LONDON - Relatives on
Wednesday welcomed plans by the government to grant posthumous pardons to some
300 soldiers who were executed for cowardice, desertion and other offences
during World War One.
Families of the dead soldiers have long argued the officers who ordered their
execution failed to take into account the horrific circumstances of the
1914-1918 war that put soldiers under immense stress and may have affected them
psychologically.
One soldier set to be pardoned, Private Harry Farr, was suffering from severe
shellshock and had previously been hospitalised when he refused to return to the
front line, his family has long maintained.

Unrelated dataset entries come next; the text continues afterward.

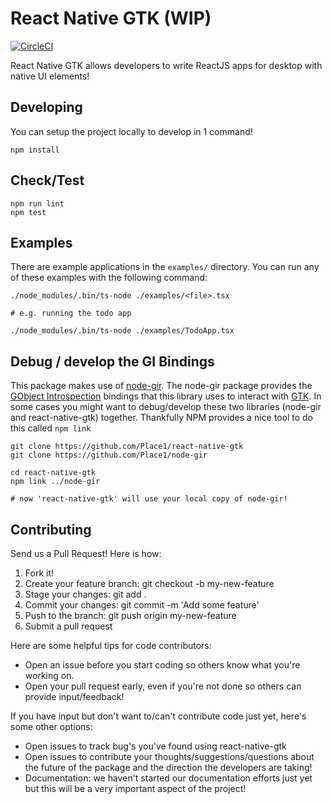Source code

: # React Native GTK (WIP)
[![CircleCI](https://circleci.com/gh/Place1/react-native-gtk/tree/master.svg?style=shield)](https://circleci.com/gh/Place1/react-native-gtk/tree/master)

React Native GTK allows developers to write ReactJS apps for desktop with native UI elements!

## Developing
You can setup the project locally to develop in 1 command!
```
npm install
```

## Check/Test
```
npm run lint
npm test
```

## Examples
There are example applications in the `examples/` directory. You can run any of these examples
with the following command:
```
./node_modules/.bin/ts-node ./examples/<file>.tsx

# e.g. running the todo app

./node_modules/.bin/ts-node ./examples/TodoApp.tsx
```

## Debug / develop the GI Bindings
This package makes use of [node-gir](https://github.com/Place1/node-gir). The node-gir package provides the
[GObject Introspection](https://wiki.gnome.org/Projects/GObjectIntrospection) bindings that this library uses
to interact with [GTK](https://developer.gnome.org/gtk3/stable/). In some cases you might want to
debug/develop these two libraries (node-gir and react-native-gtk) together. Thankfully NPM provides a nice
tool to do this called `npm link`

```
git clone https://github.com/Place1/react-native-gtk
git clone https://github.com/Place1/node-gir

cd react-native-gtk
npm link ../node-gir

# now 'react-native-gtk' will use your local copy of node-gir!
```

## Contributing
Send us a Pull Request! Here is how:
1. Fork it!
2. Create your feature branch: git checkout -b my-new-feature
3. Stage your changes: git add .
3. Commit your changes: git commit -m 'Add some feature'
4. Push to the branch: git push origin my-new-feature
5. Submit a pull request

Here are some helpful tips for code contributors:
- Open an issue before you start coding so others know what you're working on.
- Open your pull request early, even if you're not done so others can provide input/feedback!

If you have input but don't want to/can't contribute code just yet, here's some other options:
- Open issues to track bug's you've found using react-native-gtk
- Open issues to contribute your thoughts/suggestions/questions about the future of the package
  and the direction the developers are taking!
- Documentation: we haven't started our documentation efforts just yet but this will be a very
  important aspect of the project!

He was shot at dawn on October 2, 1916, aged 25.
Defence Secretary Des Browne said he had decided to grant a group pardon to
more than 300 soldiers because the evidence did not exist to assess each case
individually.
"I believe it is better to acknowledge that injustices were clearly done in
some cases, even if we cannot say which - and to acknowledge that all these men
were victims of war," Browne said in a statement.
Browne said he would seek parliamentary approval for the pardons as soon as
possible.
Farr's granddaughter Janet Booth said the decision had come out of the blue
and her 93-year-old mother was thrilled.
"She said she would like him to be pardoned in her lifetime," Booth told BBC
radio.
Farr, a soldier with the 2nd Battalion Yorkshire Regiment, had already
witnessed some of the horrors of the Second World War when he refused to return
to battle and was ordered shot for cowardice.
"It was the sound of the gunfire that set his nerves off and he said 'I can't
go on'," Booth said.
"He was shot at dawn but he refused a blindfold ... my grandmother always
said he was no coward and that he was a sick man."
The British government said in March it would reconsider its initial refusal
to pardon Farr after his family appealed. They contended his court martial was
unfair because officers did not take shellshock into consideration.
"I am conscious of how the families of these men feel today. They have had to
endure a stigma for decades," Browne said.
Of the approximately 300 British soldiers shot dead by their own side during
World War One, 17 were executed for cowardice. Others were killed for deserting
the army or disobeying orders.
However one military historian said the pardons were irrelevant as the
executions were made in a different moral climate.
"It's pointless to give these pardons. What's the use of a posthumous
pardon," Correlli Barnett told the Daily Telegraph.
"These decisions were taken in the heat of a war when the commanders' primary
duty was to keep the army together and to keep it fighting."